Only the number is wanted: state how many lines of the data below contain the word "防止出现疫情".

====== Provided records ======

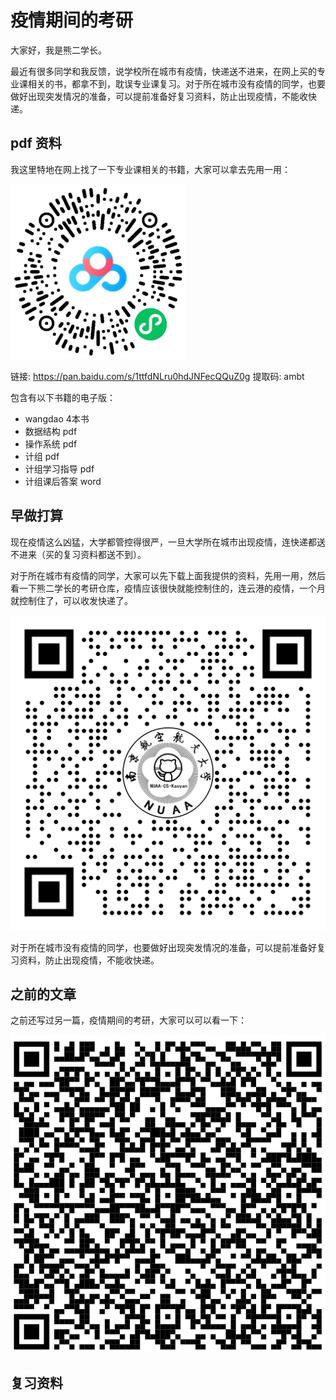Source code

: # 疫情期间的考研



大家好，我是熊二学长。



最近有很多同学和我反馈，说学校所在城市有疫情，快递送不进来，在网上买的专业课相关的书，都拿不到，耽误专业课复习。对于所在城市没有疫情的同学，也要做好出现突发情况的准备，可以提前准备好复习资料，防止出现疫情，不能收快递。



## pdf 资料



我这里特地在网上找了一下专业课相关的书籍，大家可以拿去先用一用：

![image-20220403111545483](assets/image-20220403111545483.png)

链接: https://pan.baidu.com/s/1ttfdNLru0hdJNFecQQuZ0g 提取码: ambt

包含有以下书籍的电子版：

* wangdao 4本书
* 数据结构 pdf
* 操作系统 pdf
* 计组 pdf
* 计组学习指导 pdf
* 计组课后答案 word



## 早做打算

现在疫情这么凶猛，大学都管控得很严，一旦大学所在城市出现疫情，连快递都送不进来（买的复习资料都送不到）。

对于所在城市有疫情的同学，大家可以先下载上面我提供的资料，先用一用，然后看一下熊二学长的考研仓库，疫情应该很快就能控制住的，连云港的疫情，一个月就控制住了，可以收发快递了。

![image-20220403112851348](assets/image-20220403112851348.png)

对于所在城市没有疫情的同学，也要做好出现突发情况的准备，可以提前准备好复习资料，防止出现疫情，不能收快递。





## 之前的文章



之前还写过另一篇，疫情期间的考研，大家可以可以看一下：

![image-20220403112029836](assets/image-20220403112029836.png)



## 复习资料

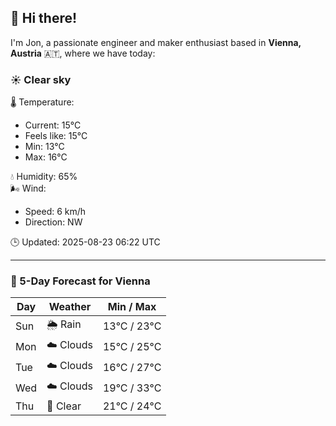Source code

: ## 👋 Hi there!

I'm Jon, a passionate engineer and maker enthusiast based in **Vienna, Austria** 🇦🇹, where we have today:

### ☀️ Clear sky 

🌡️ Temperature: 
* Current: 15°C
* Feels like: 15°C
* Min: 13°C 
* Max: 16°C  

💧 Humidity: 65%  
🌬️ Wind: 
* Speed: 6 km/h 
* Direction: NW  

🕒 Updated: 2025-08-23 06:22 UTC

---

### 📅 5-Day Forecast for Vienna

| Day | Weather | Min / Max |
|-----|---------|------------|
| Sun | 🌦️ Rain | 13°C / 23°C |
| Mon | ☁️ Clouds | 15°C / 25°C |
| Tue | ☁️ Clouds | 16°C / 27°C |
| Wed | ☁️ Clouds | 19°C / 33°C |
| Thu | 🌙 Clear | 21°C / 24°C |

======

● Exercise answer
2